**Pictures paired with source code:**
- - - - - - -

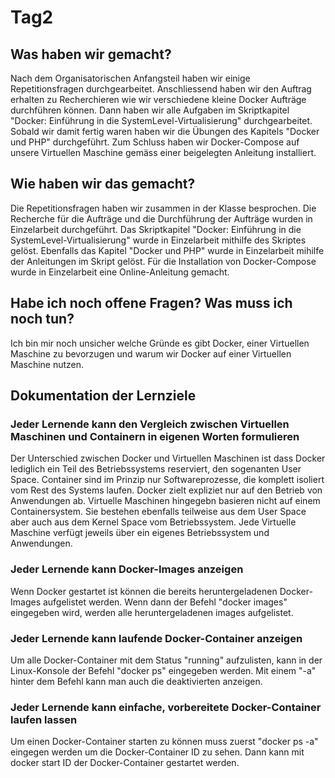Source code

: # Tag2

## Was haben wir gemacht?
Nach dem Organisatorischen Anfangsteil haben wir einige Repetitionsfragen durchgearbeitet. Anschliessend haben wir den Auftrag erhalten zu Recherchieren wie wir verschiedene kleine Docker Aufträge durchführen können. Dann haben wir alle Aufgaben im Skriptkapitel "Docker: Einführung in die SystemLevel-Virtualisierung" durchgearbeitet. Sobald wir damit fertig waren haben wir die Übungen des Kapitels "Docker und PHP" durchgeführt. Zum Schluss haben wir Docker-Compose auf unsere Virtuellen Maschine gemäss einer beigelegten Anleitung installiert.

## Wie haben wir das gemacht?
Die Repetitionsfragen haben wir zusammen in der Klasse besprochen. Die Recherche für die Aufträge und die Durchführung der Aufträge wurden in Einzelarbeit durchgeführt. Das Skriptkapitel "Docker: Einführung in die SystemLevel-Virtualisierung" wurde in Einzelarbeit mithilfe des Skriptes gelöst. Ebenfalls das Kapitel "Docker und PHP" wurde in Einzelarbeit mihilfe der Anleitungen im Skript gelöst. Für die Installation von Docker-Compose wurde in Einzelarbeit eine Online-Anleitung gemacht.

## Habe ich noch offene Fragen? Was muss ich noch tun?
Ich bin mir noch unsicher welche Gründe es gibt Docker, einer Virtuellen Maschine zu bevorzugen und warum wir Docker auf einer Virtuellen Maschine nutzen.

## Dokumentation der Lernziele

### Jeder Lernende kann den Vergleich zwischen Virtuellen Maschinen und Containern in eigenen Worten formulieren
Der Unterschied zwischen Docker und Virtuellen Maschinen ist dass Docker lediglich ein Teil des Betriebssystems reserviert, den sogenanten User Space. Container sind im Prinzip nur Softwareprozesse, die komplett isoliert vom Rest des Systems laufen. Docker zielt expliziet nur auf den Betrieb von Anwendungen ab. Virtuelle Maschinen hingegebn basieren nicht auf einem Containersystem. Sie bestehen ebenfalls teilweise aus dem User Space aber auch aus dem Kernel Space vom Betriebssystem. Jede Virtuelle Maschine verfügt jeweils über ein eigenes Betriebssystem und Anwendungen.

### Jeder Lernende kann Docker-Images anzeigen
Wenn Docker gestartet ist können die bereits heruntergeladenen Docker-Images aufgelistet werden. Wenn dann der Befehl "docker images" eingegeben wird, werden alle heruntergeladenen images aufgelistet.

### Jeder Lernende kann laufende Docker-Container anzeigen
Um alle Docker-Container mit dem Status "running" aufzulisten, kann in der Linux-Konsole der Befehl "docker ps" eingegeben werden. Mit einem "-a" hinter dem Befehl kann man auch die deaktivierten anzeigen.

### Jeder Lernende kann einfache, vorbereitete Docker-Container laufen lassen
Um einen Docker-Container starten zu können muss zuerst "docker ps -a" eingegen werden um die Docker-Container ID zu sehen. Dann kann mit docker start ID der Docker-Container gestartet werden.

- - - - - - -

**WORK REQUEST:** Search the records for the word "Jeder". Copy each line where it appears.

**TASK OUTPUT:**
### Jeder Lernende kann den Vergleich zwischen Virtuellen Maschinen und Containern in eigenen Worten formulieren
### Jeder Lernende kann Docker-Images anzeigen
### Jeder Lernende kann laufende Docker-Container anzeigen
### Jeder Lernende kann einfache, vorbereitete Docker-Container laufen lassen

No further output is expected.